Work order:
Scan the records for lines with the word "your", and copy every such line.

··· Input for this task ···

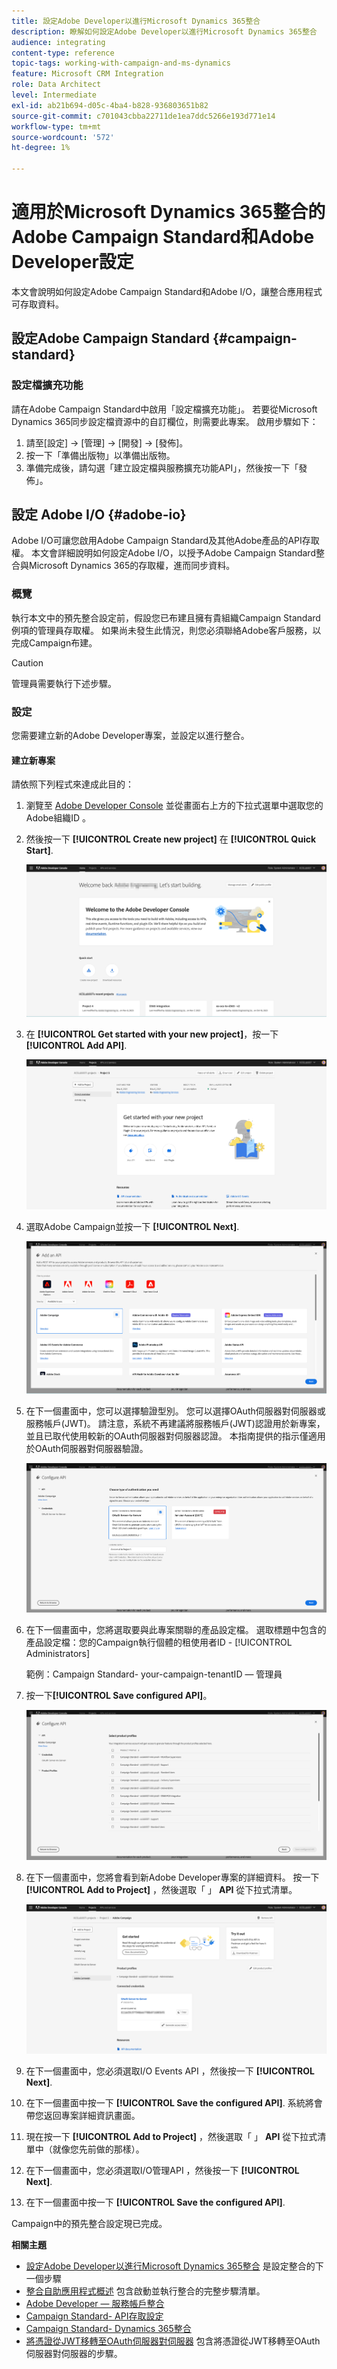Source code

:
 ```yaml
---
title: 設定Adobe Developer以進行Microsoft Dynamics 365整合
description: 瞭解如何設定Adobe Developer以進行Microsoft Dynamics 365整合
audience: integrating
content-type: reference
topic-tags: working-with-campaign-and-ms-dynamics
feature: Microsoft CRM Integration
role: Data Architect
level: Intermediate
exl-id: ab21b694-d05c-4ba4-b828-936803651b82
source-git-commit: c701043cbba22711de1ea7ddc5266e193d771e14
workflow-type: tm+mt
source-wordcount: '572'
ht-degree: 1%

---
```


# 適用於Microsoft Dynamics 365整合的Adobe Campaign Standard和Adobe Developer設定

本文會說明如何設定Adobe Campaign Standard和Adobe I/O，讓整合應用程式可存取資料。

## 設定Adobe Campaign Standard {#campaign-standard}

### 設定檔擴充功能

請在Adobe Campaign Standard中啟用「設定檔擴充功能」。   若要從Microsoft Dynamics 365同步設定檔資源中的自訂欄位，則需要此專案。   啟用步驟如下：

1. 請至[設定] -> [管理] -> [開發] -> [發佈]。
1. 按一下「準備出版物」以準備出版物。
1. 準備完成後，請勾選「建立設定檔與服務擴充功能API」，然後按一下「發佈」。

## 設定 Adobe I/O {#adobe-io}

Adobe I/O可讓您啟用Adobe Campaign Standard及其他Adobe產品的API存取權。   本文會詳細說明如何設定Adobe I/O，以授予Adobe Campaign Standard整合與Microsoft Dynamics 365的存取權，進而同步資料。

### 概覽

執行本文中的預先整合設定前，假設您已布建且擁有貴組織Campaign Standard例項的管理員存取權。  如果尚未發生此情況，則您必須聯絡Adobe客戶服務，以完成Campaign布建。

>[!CAUTION]
>
>管理員需要執行下述步驟。

### 設定

您需要建立新的Adobe Developer專案，並設定以進行整合。

#### 建立新專案

請依照下列程式來達成此目的：

1. 瀏覽至 [Adobe Developer Console](https://console.adobe.io/home#) 並從畫面右上方的下拉式選單中選取您的Adobe組織ID 。

1. 然後按一下 **[!UICONTROL Create new project]** 在 **[!UICONTROL Quick Start]**.

   ![](assets/adobeIO1.png)

1. 在 **[!UICONTROL Get started with your new project]**，按一下 **[!UICONTROL Add API]**.

   ![](assets/adobeIO2.png)

1. 選取Adobe Campaign並按一下 **[!UICONTROL Next]**.

   ![](assets/adobeIO3.png)

1. 在下一個畫面中，您可以選擇驗證型別。 您可以選擇OAuth伺服器對伺服器或服務帳戶(JWT)。 請注意，系統不再建議將服務帳戶(JWT)認證用於新專案，並且已取代使用較新的OAuth伺服器對伺服器認證。 本指南提供的指示僅適用於OAuth伺服器對伺服器驗證。

   ![](assets/adobeIO4.png)

1. 在下一個畫面中，您將選取要與此專案關聯的產品設定檔。 選取標題中包含的產品設定檔：您的Campaign執行個體的租使用者ID - [!UICONTROL Administrators]

   範例：Campaign Standard- your-campaign-tenantID — 管理員

1. 按一下&#x200B;**[!UICONTROL Save configured API]**。

   ![](assets/adobeIO5.png)

1. 在下一個畫面中，您將會看到新Adobe Developer專案的詳細資料。 按一下 **[!UICONTROL Add to Project]** ，然後選取「 」 **API** 從下拉式清單。

   ![](assets/adobeIO6.png)

1. 在下一個畫面中，您必須選取I/O Events API ，然後按一下 **[!UICONTROL Next]**.

1. 在下一個畫面中按一下 **[!UICONTROL Save the configured API]**.  系統將會帶您返回專案詳細資訊畫面。

1. 現在按一下 **[!UICONTROL Add to Project]** ，然後選取「 」 **API** 從下拉式清單中（就像您先前做的那樣）。

1. 在下一個畫面中，您必須選取I/O管理API ，然後按一下 **[!UICONTROL Next]**.

1. 在下一個畫面中按一下 **[!UICONTROL Save the configured API]**.

Campaign中的預先整合設定現已完成。

**相關主題**

* [設定Adobe Developer以進行Microsoft Dynamics 365整合](../../integrating/using/d365-acs-configure-adobe-io.md) 是設定整合的下一個步驟
* [整合自助應用程式概述](../../integrating/using/d365-acs-self-service-app-quick-start-guide.md) 包含啟動並執行整合的完整步驟清單。
* [Adobe Developer — 服務帳戶整合](https://developer.adobe.com/developer-console/docs/guides/#!AdobeDocs/adobeio-auth/master/AuthenticationOverview/ServiceAccountIntegration.md)
* [Campaign Standard- API存取設定](../../api/using/setting-up-api-access.md)
* [Campaign Standard- Dynamics 365整合](../../integrating/using/d365-acs-configure-d365.md)
* [將憑證從JWT移轉至OAuth伺服器對伺服器](../../integrating/using/d365-acs-self-service-app-migrate-credentials.md) 包含將憑證從JWT移轉至OAuth伺服器對伺服器的步驟。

···

Answer space:
1. 在 **[!UICONTROL Get started with your new project]**，按一下 **[!UICONTROL Add API]**.
   範例：Campaign Standard- your-campaign-tenantID — 管理員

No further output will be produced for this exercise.